Stored data entries
________________________
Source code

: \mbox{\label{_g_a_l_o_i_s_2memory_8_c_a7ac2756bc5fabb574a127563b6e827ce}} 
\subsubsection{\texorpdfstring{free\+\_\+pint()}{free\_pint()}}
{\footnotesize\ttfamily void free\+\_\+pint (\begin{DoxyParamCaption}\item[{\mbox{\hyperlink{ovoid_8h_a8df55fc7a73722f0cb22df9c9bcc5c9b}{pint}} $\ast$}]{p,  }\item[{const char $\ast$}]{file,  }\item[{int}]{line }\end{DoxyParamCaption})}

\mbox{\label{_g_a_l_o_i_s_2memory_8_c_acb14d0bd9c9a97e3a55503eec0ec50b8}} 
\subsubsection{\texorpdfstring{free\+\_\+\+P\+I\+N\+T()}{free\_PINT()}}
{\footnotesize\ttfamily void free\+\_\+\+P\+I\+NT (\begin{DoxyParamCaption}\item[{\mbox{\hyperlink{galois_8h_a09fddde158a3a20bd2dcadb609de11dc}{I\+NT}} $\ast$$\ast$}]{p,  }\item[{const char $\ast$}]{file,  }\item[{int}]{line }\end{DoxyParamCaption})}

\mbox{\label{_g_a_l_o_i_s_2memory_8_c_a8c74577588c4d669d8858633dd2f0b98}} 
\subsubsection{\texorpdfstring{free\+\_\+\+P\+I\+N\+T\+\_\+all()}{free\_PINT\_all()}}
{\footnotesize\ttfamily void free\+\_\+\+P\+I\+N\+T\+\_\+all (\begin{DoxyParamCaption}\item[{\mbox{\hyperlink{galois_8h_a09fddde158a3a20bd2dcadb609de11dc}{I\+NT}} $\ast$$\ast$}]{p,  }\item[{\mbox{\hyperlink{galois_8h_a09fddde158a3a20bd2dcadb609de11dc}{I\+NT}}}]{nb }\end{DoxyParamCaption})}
________________________
■ **The task**
The data is to be given again in full, with every line exact.

■ **Exercise solution**
Source code

: \mbox{\label{_g_a_l_o_i_s_2memory_8_c_a7ac2756bc5fabb574a127563b6e827ce}} 
\subsubsection{\texorpdfstring{free\+\_\+pint()}{free\_pint()}}
{\footnotesize\ttfamily void free\+\_\+pint (\begin{DoxyParamCaption}\item[{\mbox{\hyperlink{ovoid_8h_a8df55fc7a73722f0cb22df9c9bcc5c9b}{pint}} $\ast$}]{p,  }\item[{const char $\ast$}]{file,  }\item[{int}]{line }\end{DoxyParamCaption})}

\mbox{\label{_g_a_l_o_i_s_2memory_8_c_acb14d0bd9c9a97e3a55503eec0ec50b8}} 
\subsubsection{\texorpdfstring{free\+\_\+\+P\+I\+N\+T()}{free\_PINT()}}
{\footnotesize\ttfamily void free\+\_\+\+P\+I\+NT (\begin{DoxyParamCaption}\item[{\mbox{\hyperlink{galois_8h_a09fddde158a3a20bd2dcadb609de11dc}{I\+NT}} $\ast$$\ast$}]{p,  }\item[{const char $\ast$}]{file,  }\item[{int}]{line }\end{DoxyParamCaption})}

\mbox{\label{_g_a_l_o_i_s_2memory_8_c_a8c74577588c4d669d8858633dd2f0b98}} 
\subsubsection{\texorpdfstring{free\+\_\+\+P\+I\+N\+T\+\_\+all()}{free\_PINT\_all()}}
{\footnotesize\ttfamily void free\+\_\+\+P\+I\+N\+T\+\_\+all (\begin{DoxyParamCaption}\item[{\mbox{\hyperlink{galois_8h_a09fddde158a3a20bd2dcadb609de11dc}{I\+NT}} $\ast$$\ast$}]{p,  }\item[{\mbox{\hyperlink{galois_8h_a09fddde158a3a20bd2dcadb609de11dc}{I\+NT}}}]{nb }\end{DoxyParamCaption})}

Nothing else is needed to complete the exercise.